Kovid-19 tedbirlerinin insanları zorladığını belirten Merkel, 'Ancak, salgının son aşamasında yaşamıyoruz, hala başlangıçtayız. Salgınla uzun süre yaşamak zorunda kalacağız.' dedi.
Alınan tedbirlerin kendisini de etkilediğini anlatan Merkel, bu dönemde karşılıklı güvenin önemli olduğunu kaydetti.
'Sağlık sistemimiz şimdiye kadar bu sınamaya direnebildi.' ifadesini kullanan Merkel, her bir Kovid-19 hastasının mümkün olan en iyi tedaviyi aldığına işaret etti.
Merkel: 'Bilimin milliyeti olmaz'
Konuşmasında, Kovid-19 için yapılan aşı çalışmalarına da değinen Şansölye Merkel, koronavirüse karşı mücadelede uluslararası iş birliğinin önemine dikkati çekti. Merkel, ''Bilimin milliyeti olmaz. Bilim insanlığa hizmet eder. Bu nedenle, bir aşı bulunduğunda herkese sunulmalı ve fiyatı uygun olması gerekir.'' diye konuştu.
Merkel, Kovid-19 nedeniyle ülke çapında getirilen kısıtlama kararlarını kolay almadıklarına dikkati çekerek, 'Bu salgın demokrasiye bir dayatma. Çünkü temel hak ve ihtiyaçlarımızı sınırlıyor. Görev sürem boyunca böyle bir kararı almakta bu kadar zorlanmamıştım ama bu zorunluydu.' dedi.
Angela Merkel, Kovid-19 önlemlerinin çok hızlı şekilde gevşetilmemesi uyarısında bulunarak, ''Uyarmak benim görevim. Şimdi başardıklarımızı kaybedemeyiz ve bir geriye gidiş riskiyle karşılaşmayalım.'' ifadelerini kullandı.
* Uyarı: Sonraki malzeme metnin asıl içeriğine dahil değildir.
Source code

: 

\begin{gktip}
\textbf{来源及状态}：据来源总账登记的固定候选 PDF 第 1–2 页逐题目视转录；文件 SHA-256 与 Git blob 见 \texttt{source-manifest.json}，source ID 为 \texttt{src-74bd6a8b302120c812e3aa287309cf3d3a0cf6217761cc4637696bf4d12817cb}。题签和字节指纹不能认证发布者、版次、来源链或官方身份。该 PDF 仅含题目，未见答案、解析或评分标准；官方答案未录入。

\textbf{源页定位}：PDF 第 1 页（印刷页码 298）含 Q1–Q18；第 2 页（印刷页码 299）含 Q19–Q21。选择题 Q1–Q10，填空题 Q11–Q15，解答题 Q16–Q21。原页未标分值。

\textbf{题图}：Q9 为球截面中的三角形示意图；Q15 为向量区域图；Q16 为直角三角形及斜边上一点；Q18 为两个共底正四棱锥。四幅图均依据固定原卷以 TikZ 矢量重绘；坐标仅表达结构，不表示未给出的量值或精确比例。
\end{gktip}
Huzurevlerindeki yaşlıların salgın nedeniyle unutulmaması gerektiğinin de altını çizen Merkel, 80-90 yaşlarındaki insanların bugünün refah seviyesi yüksek Almanya'yı kuranlar olduğuna dikkati çekti.
Merkel ortak borçlanmaya karşı
Konuşmasında, Avrupa Birliği (AB) içindeki ortak tahvil (korona tahvil) tartışmalarına da değinen Merkel, AB içinde ortak borçlanmaya bir kez daha karşı çıktı.
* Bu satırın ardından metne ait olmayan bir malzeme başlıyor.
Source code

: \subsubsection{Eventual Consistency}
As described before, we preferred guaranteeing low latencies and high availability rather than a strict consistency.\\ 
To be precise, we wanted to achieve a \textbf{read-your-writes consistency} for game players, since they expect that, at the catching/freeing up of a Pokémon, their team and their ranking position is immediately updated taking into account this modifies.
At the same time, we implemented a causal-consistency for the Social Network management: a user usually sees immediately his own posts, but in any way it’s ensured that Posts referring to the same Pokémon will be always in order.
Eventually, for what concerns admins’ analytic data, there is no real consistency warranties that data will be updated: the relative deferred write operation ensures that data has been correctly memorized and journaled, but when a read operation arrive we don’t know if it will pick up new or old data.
Merkel, ''Ortak borçlanma konusunda siyasi irade olsa bile AB'ye üye ülkelerin parlamentolarının bütçe yapma egemenliğinin bir kısmını AB'ye devretmeleri gerekir.' uyarısında bulundu.
Bu durumda, AB sözleşmelerinin de değiştirilmesi gerektiğine işaret eden Merkel, 'Bu zaman alıcı ve zor bir süreç olur. Mevcut duruma doğrudan yardımcı olacak bir süreç değil.' değerlendirmesinde bulundu.
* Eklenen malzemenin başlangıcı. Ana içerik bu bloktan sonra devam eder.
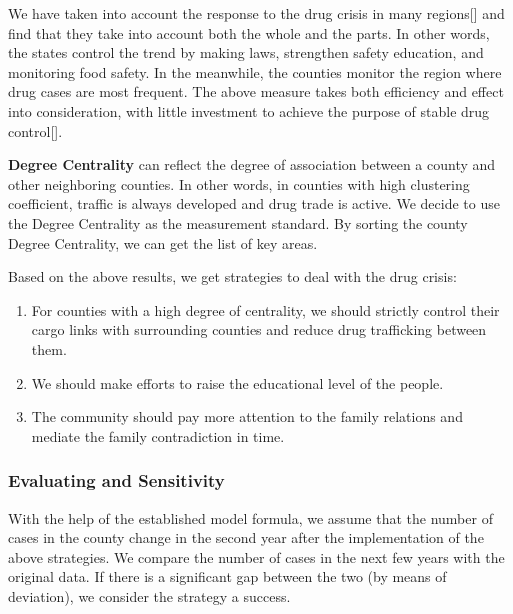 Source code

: \documentclass{mcmthesis}
\begin{document}
We have taken into account the response to the drug crisis in many regions[\cite{9}] and find that they take into account both the whole and the parts. In other words, the states control the trend by making laws, strengthen safety education, and monitoring food safety. In the meanwhile, the counties monitor the region where drug cases are most frequent. The above measure takes both efficiency and effect into consideration, with little investment to achieve the purpose of stable drug control[\cite{10}].

\textbf{Degree Centrality} can reflect the degree of association between a county and other neighboring counties. In other words, in counties with high clustering coefficient, traffic is always developed and drug trade is active. We decide to use the Degree Centrality as the measurement standard. By sorting the county Degree Centrality, we can get the list of key areas.

Based on the above results, we get strategies to deal with the drug crisis:

\begin{enumerate}
	\item For counties with a high degree of centrality, we should strictly control their cargo links with surrounding counties and reduce drug trafficking between them.
	\item We should make efforts to raise the educational level of the people.
	\item The community should pay more attention to the family relations and mediate the family contradiction in time.
\end{enumerate}

\subsubsection{Evaluating and Sensitivity}
With the help of the established model formula, we assume that the number of cases in the county change in the second year after the implementation of the above strategies. We compare the number of cases in the next few years with the original data. If there is a significant gap between the two (by means of deviation), we consider the strategy a success.
\end{document}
Krizin sonuçlarını hızlı şekilde azaltmak için bazı araçlara ihtiyaç duyulduğunu vurgulayan Alman Şansölye, AB Komisyonundan da Avrupa'daki çeşitli ekonomik alanların nasıl etkilendiğini incelemesini istedi.
AB ülkelerinden, dayanışma ruhu içinde sınırlı bir dönem için daha destekte bulunmalarını isteyen Merkel, ''AB'deki tüm ülkelerin toparlanmaları için AB bütçesine daha fazla katkı sağlanması gerekir.'' dedi.